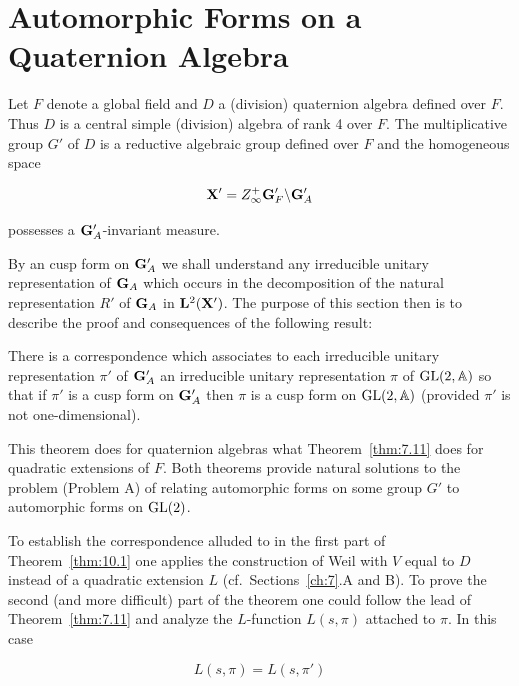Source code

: \chapter{Automorphic Forms on a Quaternion Algebra}

\label{ch:10}

Let $F$ denote a global field and $D$ a (division) quaternion algebra defined over $F$. Thus $D$ is a central simple (division) algebra of rank 4 over $F$. The multiplicative group $G'$ of $D$ is a reductive algebraic group defined over $F$ and the homogeneous space

\[
\bX' = Z_\infty^+ \bG'_F \backslash \bG'_A
\]

possesses a $\bG'_A$-invariant measure.

By an cusp form on $\bG'_A$ we shall understand any irreducible unitary representation of $\bG_A$ which occurs in the decomposition of the natural representation $R'$ of $\bG_A$ in $\bL^2(\bX')$. The purpose of this section then is to describe the proof and consequences of the following result:

\begin{theorem}\label{thm:10.1}

There is a correspondence which associates to each irreducible unitary representation $\pi'$ of $\bG'_A$ an irreducible unitary representation $\pi$ of $\GL(2, \A)$ so that if $\pi'$ is a cusp form on $\bG'_A$ then $\pi$ is a cusp form on $\GL(2, \A)$ (provided $\pi'$ is not one-dimensional).

\end{theorem}

This theorem does for quaternion algebras what Theorem~\ref{thm:7.11} does for quadratic extensions of $F$. Both theorems provide natural solutions to the problem (Problem A) of relating automorphic forms on some group $G'$ to automorphic forms on $\GL(2)$.

To establish the correspondence alluded to in the first part of Theorem~\ref{thm:10.1} one applies the construction of Weil with $V$ equal to $D$ instead of a quadratic extension $L$ (cf.\ Sections~\ref{ch:7}.A and B). To prove the second (and more difficult) part of the theorem one could follow the lead of Theorem~\ref{thm:7.11} and analyze the $L$-function $L(s, \pi)$ attached to $\pi$. In this case

\begin{equation}\label{eq:10.1}
L(s, \pi) = L(s, \pi')\tag{10.1}
\end{equation}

==================================================

- **YOUR ASSIGNMENT**: When a line of the records holds the word "quadratic", copy that line.

- **WRITTEN RESPONSE**:
This theorem does for quaternion algebras what Theorem~\ref{thm:7.11} does for quadratic extensions of $F$. Both theorems provide natural solutions to the problem (Problem A) of relating automorphic forms on some group $G'$ to automorphic forms on $\GL(2)$.
To establish the correspondence alluded to in the first part of Theorem~\ref{thm:10.1} one applies the construction of Weil with $V$ equal to $D$ instead of a quadratic extension $L$ (cf.\ Sections~\ref{ch:7}.A and B). To prove the second (and more difficult) part of the theorem one could follow the lead of Theorem~\ref{thm:7.11} and analyze the $L$-function $L(s, \pi)$ attached to $\pi$. In this case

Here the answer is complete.